Grâce à mon long engagement professionnel et académique dans le monde des publications illustrées, je suis arrivée à la conclusion que la photographie d’architecture évolue vers une représentation uniforme et largement indifférenciée de l’architecture qui, dans un souci de lisibilité, aplanit les différences géographiques et climatiques. Par exemple, une grande variété de bâtiments dans des endroits aussi disparates que l’Australie et la Scandinavie sont représentés dans un langage visuel qui les rend similaires, alors qu’en réalité ils représentent des solutions radicalement différentes dans des environnements très dissemblables.
Les photographes sont souvent tenus de produire les mêmes résultats uniformes que les clients voient proliférer dans les magazines : des prises de vue en début de soirée illuminées de lumière artificielle ou des scènes ensoleillées sous un ciel bleu, même dans des endroits où la lumière du soleil est rare et où le ciel est couvert la plupart du temps.
Les angles sont également généralement similaires, offrant du bâtiment en question une élévation clairement lisible, dans un format étroitement recadré, facile à communiquer et à consommer dans le contexte d’un marché mondial de la conception architecturale. Toute une gamme de nuances, d’intentions de conception et d’interactions ambiantes est efficacement supprimée de l’image, qui finit le plus souvent par être stérilisée et monodimensionnelle.

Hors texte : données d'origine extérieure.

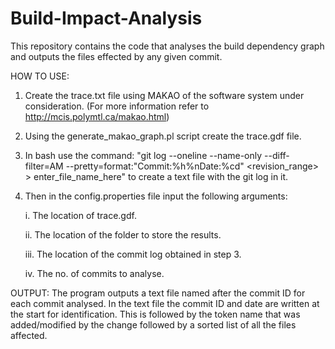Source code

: # Build-Impact-Analysis
This repository contains the code that analyses the build dependency graph and outputs the files effected by any given commit.

HOW TO USE:

1. Create the trace.txt file using MAKAO of the software system under consideration. (For more information refer to http://mcis.polymtl.ca/makao.html)

2. Using the generate_makao_graph.pl script create the trace.gdf file.

3. In bash use the command: 
"git log --oneline --name-only --diff-filter=AM --pretty=format:"Commit:%h%nDate:%cd" <revision_range> > enter_file_name_here"
to create a text file with the git log in it.

4. Then in the config.properties file input the following arguments:

	i.   The location of trace.gdf.

	ii.  The location of the folder to store the results.
	
	iii. The location of the commit log obtained in step 3.
	
	iv.  The no. of commits to analyse.

OUTPUT:
	The program outputs a text file named after the commit ID for each commit analysed. In the text file the commit ID and date are written at the start for identification. This is followed by the token name that was added/modified by the change followed by a sorted list of all the files affected.

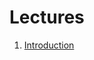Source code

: Lectures
========

1. [Introduction](https://docs.google.com/presentation/d/179SO5gDbgxoJRjYQr2A4NKuFog5UNI3JNlH4PAx8fVM/edit?usp=sharing)
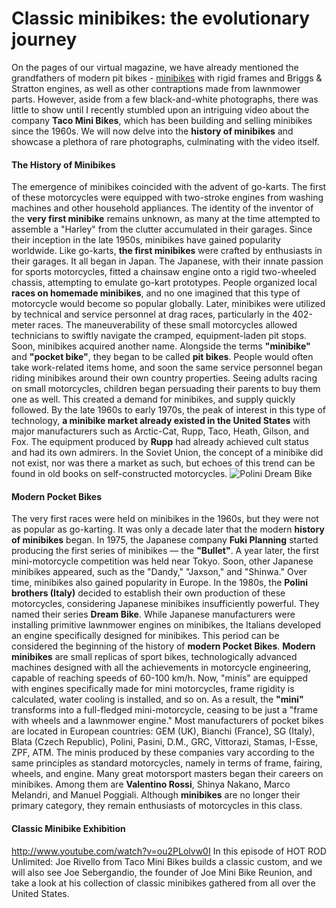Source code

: # Classic minibikes: the evolutionary journey

On the pages of our virtual magazine, we have already mentioned the grandfathers of modern pit bikes - [minibikes](http://mypitbike.ru/blog/pits/7.html) with rigid frames and Briggs &amp; Stratton engines, as well as other contraptions made from lawnmower parts. However, aside from a few black-and-white photographs, there was little to show until I recently stumbled upon an intriguing video about the company **Taco Mini Bikes**, which has been building and selling minibikes since the 1960s. We will now delve into the **history of minibikes** and showcase a plethora of rare photographs, culminating with the video itself.

#### The History of Minibikes

The emergence of minibikes coincided with the advent of go-karts. The first of these motorcycles were equipped with two-stroke engines from washing machines and other household appliances. The identity of the inventor of the **very first minibike** remains unknown, as many at the time attempted to assemble a "Harley" from the clutter accumulated in their garages. Since their inception in the late 1950s, minibikes have gained popularity worldwide. Like go-karts, **the first minibikes** were crafted by enthusiasts in their garages. It all began in Japan. The Japanese, with their innate passion for sports motorcycles, fitted a chainsaw engine onto a rigid two-wheeled chassis, attempting to emulate go-kart prototypes. People organized local **races on homemade minibikes**, and no one imagined that this type of motorcycle would become so popular globally. Later, minibikes were utilized by technical and service personnel at drag races, particularly in the 402-meter races. The maneuverability of these small motorcycles allowed technicians to swiftly navigate the cramped, equipment-laden pit stops. Soon, minibikes acquired another name. Alongside the terms **"minibike"** and **"pocket bike"**, they began to be called **pit bikes**. People would often take work-related items home, and soon the same service personnel began riding minibikes around their own country properties. Seeing adults racing on small motorcycles, children began persuading their parents to buy them one as well. This created a demand for minibikes, and supply quickly followed. By the late 1960s to early 1970s, the peak of interest in this type of technology, **a minibike market already existed in the United States** with major manufacturers such as Arctic-Cat, Rupp, Taco, Heath, Gilson, and Fox. The equipment produced by **Rupp** had already achieved cult status and had its own admirers. In the Soviet Union, the concept of a minibike did not exist, nor was there a market as such, but echoes of this trend can be found in old books on self-constructed motorcycles. ![Polini Dream Bike](http://mypitbike.ru/uploads/images/00/00/04/2013/12/05/fd0d77.jpg "Polini Dream Bike")

#### Modern Pocket Bikes

The very first races were held on minibikes in the 1960s, but they were not as popular as go-karting. It was only a decade later that the modern **history of minibikes** began. In 1975, the Japanese company **Fuki Planning** started producing the first series of minibikes — the **"Bullet"**. A year later, the first mini-motorcycle competition was held near Tokyo. Soon, other Japanese minibikes appeared, such as the "Dandy," "Jaxson," and "Shinwa." Over time, minibikes also gained popularity in Europe. In the 1980s, the **Polini brothers (Italy)** decided to establish their own production of these motorcycles, considering Japanese minibikes insufficiently powerful. They named their series **Dream Bike**. While Japanese manufacturers were installing primitive lawnmower engines on minibikes, the Italians developed an engine specifically designed for minibikes. This period can be considered the beginning of the history of **modern Pocket Bikes**. **Modern minibikes** are small replicas of sport bikes, technologically advanced machines designed with all the achievements in motorcycle engineering, capable of reaching speeds of 60-100 km/h. Now, "minis" are equipped with engines specifically made for mini motorcycles, frame rigidity is calculated, water cooling is installed, and so on. As a result, the **"mini"** transforms into a full-fledged mini-motorcycle, ceasing to be just a "frame with wheels and a lawnmower engine." Most manufacturers of pocket bikes are located in European countries: GEM (UK), Bianchi (France), SG (Italy), Blata (Czech Republic), Polini, Pasini, D.M., GRC, Vittorazi, Stamas, I-Esse, ZPF, ATM. The minis produced by these companies vary according to the same principles as standard motorcycles, namely in terms of frame, fairing, wheels, and engine. Many great motorsport masters began their careers on minibikes. Among them are **Valentino Rossi**, Shinya Nakano, Marco Melandri, and Manuel Poggiali. Although **minibikes** are no longer their primary category, they remain enthusiasts of motorcycles in this class.

#### Classic Minibike Exhibition

http://www.youtube.com/watch?v=ou2PLolvw0I In this episode of HOT ROD Unlimited: Joe Rivello from Taco Mini Bikes builds a classic custom, and we will also see Joe Sebergandio, the founder of Joe Mini Bike Reunion, and take a look at his collection of classic minibikes gathered from all over the United States.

Lorsque les architectes prennent en compte la localisation de leur travail en ajustant leurs stratégies de conception au climat et à la topographie locaux, n’est-ce pas une perte sensible que la photographie d’architecture et le monde de l’édition en général ignorent ces distinctions dans la manière dont ils présentent l’architecture ?
J’ai de sérieux doutes quant à savoir si cette approche homogénéisante rend service au monde de l’architecture ; nos yeux s’engourdissent, se désensibilisent car ils sont saturés de variations de la même image essentiellement.
Un premier indice de ce qui ne va pas peut être obtenu en examinant les exemples classiques de la photographie d’architecture du XXe siècle. Ces photographes ont passé un temps démesuré avec leurs sujets, observant patiemment et attendant les bonnes conditions qui produiraient une image très idiosyncrasique qui non seulement décrivait l’architecture, mais définissait également la façon dont nous la comprenons et nous en souvenons.
En m’éloignant de tout faux sens d’objectivité et en acceptant le fait que la photographie est un acte interprétatif, je deviens libre de contextualiser l’architecture, que ce soit à travers une géographie réelle, personnelle ou imaginaire.